**Exercise materials**
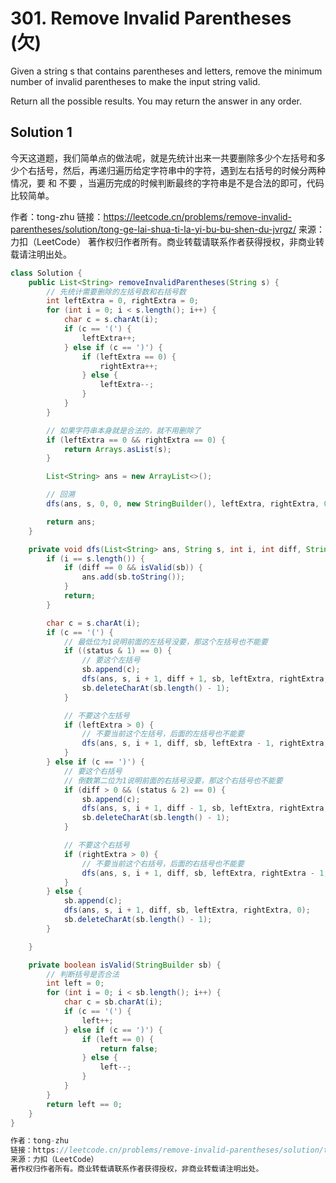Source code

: # 301. Remove Invalid Parentheses (欠)

Given a string s that contains parentheses and letters, remove the minimum number of invalid parentheses to make the input string valid.

Return all the possible results. You may return the answer in any order.

## Solution 1
今天这道题，我们简单点的做法呢，就是先统计出来一共要删除多少个左括号和多少个右括号，然后，再递归遍历给定字符串中的字符，遇到左右括号的时候分两种情况，要 和 不要 ，当遍历完成的时候判断最终的字符串是不是合法的即可，代码比较简单。

作者：tong-zhu
链接：https://leetcode.cn/problems/remove-invalid-parentheses/solution/tong-ge-lai-shua-ti-la-yi-bu-bu-shen-du-jvrgz/
来源：力扣（LeetCode）
著作权归作者所有。商业转载请联系作者获得授权，非商业转载请注明出处。
```java
class Solution {
    public List<String> removeInvalidParentheses(String s) {
        // 先统计需要删除的左括号数和右括号数
        int leftExtra = 0, rightExtra = 0;
        for (int i = 0; i < s.length(); i++) {
            char c = s.charAt(i);
            if (c == '(') {
                leftExtra++;
            } else if (c == ')') {
                if (leftExtra == 0) {
                    rightExtra++;
                } else {
                    leftExtra--;
                }
            }
        }

        // 如果字符串本身就是合法的，就不用删除了
        if (leftExtra == 0 && rightExtra == 0) {
            return Arrays.asList(s);
        }

        List<String> ans = new ArrayList<>();

        // 回溯
        dfs(ans, s, 0, 0, new StringBuilder(), leftExtra, rightExtra, 0);

        return ans;
    }

    private void dfs(List<String> ans, String s, int i, int diff, StringBuilder sb, int leftExtra, int rightExtra, int status) {
        if (i == s.length()) {
            if (diff == 0 && isValid(sb)) {
                ans.add(sb.toString());
            }
            return;
        }

        char c = s.charAt(i);
        if (c == '(') {
            // 最低位为1说明前面的左括号没要，那这个左括号也不能要
            if ((status & 1) == 0) {
                // 要这个左括号
                sb.append(c);
                dfs(ans, s, i + 1, diff + 1, sb, leftExtra, rightExtra, 0);
                sb.deleteCharAt(sb.length() - 1);
            }

            // 不要这个左括号
            if (leftExtra > 0) {
                // 不要当前这个左括号，后面的左括号也不能要
                dfs(ans, s, i + 1, diff, sb, leftExtra - 1, rightExtra, status | 1);
            }
        } else if (c == ')') {
            // 要这个右括号
            // 倒数第二位为1说明前面的右括号没要，那这个右括号也不能要
            if (diff > 0 && (status & 2) == 0) {
                sb.append(c);
                dfs(ans, s, i + 1, diff - 1, sb, leftExtra, rightExtra, 0);
                sb.deleteCharAt(sb.length() - 1);
            }

            // 不要这个右括号
            if (rightExtra > 0) {
                // 不要当前这个右括号，后面的右括号也不能要
                dfs(ans, s, i + 1, diff, sb, leftExtra, rightExtra - 1, status | 2);
            }
        } else {
            sb.append(c);
            dfs(ans, s, i + 1, diff, sb, leftExtra, rightExtra, 0);
            sb.deleteCharAt(sb.length() - 1);
        }

    }

    private boolean isValid(StringBuilder sb) {
        // 判断括号是否合法
        int left = 0;
        for (int i = 0; i < sb.length(); i++) {
            char c = sb.charAt(i);
            if (c == '(') {
                left++;
            } else if (c == ')') {
                if (left == 0) {
                    return false;
                } else {
                    left--;
                }
            }
        }
        return left == 0;
    }
}

作者：tong-zhu
链接：https://leetcode.cn/problems/remove-invalid-parentheses/solution/tong-ge-lai-shua-ti-la-yi-bu-bu-shen-du-jvrgz/
来源：力扣（LeetCode）
著作权归作者所有。商业转载请联系作者获得授权，非商业转载请注明出处。
```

**Your instructions**
With the pictures left aside, write out all of the records above exactly.

**Task answer**
Source code

: # 301. Remove Invalid Parentheses (欠)

Given a string s that contains parentheses and letters, remove the minimum number of invalid parentheses to make the input string valid.

Return all the possible results. You may return the answer in any order.

## Solution 1
今天这道题，我们简单点的做法呢，就是先统计出来一共要删除多少个左括号和多少个右括号，然后，再递归遍历给定字符串中的字符，遇到左右括号的时候分两种情况，要 和 不要 ，当遍历完成的时候判断最终的字符串是不是合法的即可，代码比较简单。

作者：tong-zhu
链接：https://leetcode.cn/problems/remove-invalid-parentheses/solution/tong-ge-lai-shua-ti-la-yi-bu-bu-shen-du-jvrgz/
来源：力扣（LeetCode）
著作权归作者所有。商业转载请联系作者获得授权，非商业转载请注明出处。
```java
class Solution {
    public List<String> removeInvalidParentheses(String s) {
        // 先统计需要删除的左括号数和右括号数
        int leftExtra = 0, rightExtra = 0;
        for (int i = 0; i < s.length(); i++) {
            char c = s.charAt(i);
            if (c == '(') {
                leftExtra++;
            } else if (c == ')') {
                if (leftExtra == 0) {
                    rightExtra++;
                } else {
                    leftExtra--;
                }
            }
        }

        // 如果字符串本身就是合法的，就不用删除了
        if (leftExtra == 0 && rightExtra == 0) {
            return Arrays.asList(s);
        }

        List<String> ans = new ArrayList<>();

        // 回溯
        dfs(ans, s, 0, 0, new StringBuilder(), leftExtra, rightExtra, 0);

        return ans;
    }

    private void dfs(List<String> ans, String s, int i, int diff, StringBuilder sb, int leftExtra, int rightExtra, int status) {
        if (i == s.length()) {
            if (diff == 0 && isValid(sb)) {
                ans.add(sb.toString());
            }
            return;
        }

        char c = s.charAt(i);
        if (c == '(') {
            // 最低位为1说明前面的左括号没要，那这个左括号也不能要
            if ((status & 1) == 0) {
                // 要这个左括号
                sb.append(c);
                dfs(ans, s, i + 1, diff + 1, sb, leftExtra, rightExtra, 0);
                sb.deleteCharAt(sb.length() - 1);
            }

            // 不要这个左括号
            if (leftExtra > 0) {
                // 不要当前这个左括号，后面的左括号也不能要
                dfs(ans, s, i + 1, diff, sb, leftExtra - 1, rightExtra, status | 1);
            }
        } else if (c == ')') {
            // 要这个右括号
            // 倒数第二位为1说明前面的右括号没要，那这个右括号也不能要
            if (diff > 0 && (status & 2) == 0) {
                sb.append(c);
                dfs(ans, s, i + 1, diff - 1, sb, leftExtra, rightExtra, 0);
                sb.deleteCharAt(sb.length() - 1);
            }

            // 不要这个右括号
            if (rightExtra > 0) {
                // 不要当前这个右括号，后面的右括号也不能要
                dfs(ans, s, i + 1, diff, sb, leftExtra, rightExtra - 1, status | 2);
            }
        } else {
            sb.append(c);
            dfs(ans, s, i + 1, diff, sb, leftExtra, rightExtra, 0);
            sb.deleteCharAt(sb.length() - 1);
        }

    }

    private boolean isValid(StringBuilder sb) {
        // 判断括号是否合法
        int left = 0;
        for (int i = 0; i < sb.length(); i++) {
            char c = sb.charAt(i);
            if (c == '(') {
                left++;
            } else if (c == ')') {
                if (left == 0) {
                    return false;
                } else {
                    left--;
                }
            }
        }
        return left == 0;
    }
}

作者：tong-zhu
链接：https://leetcode.cn/problems/remove-invalid-parentheses/solution/tong-ge-lai-shua-ti-la-yi-bu-bu-shen-du-jvrgz/
来源：力扣（LeetCode）
著作权归作者所有。商业转载请联系作者获得授权，非商业转载请注明出处。
```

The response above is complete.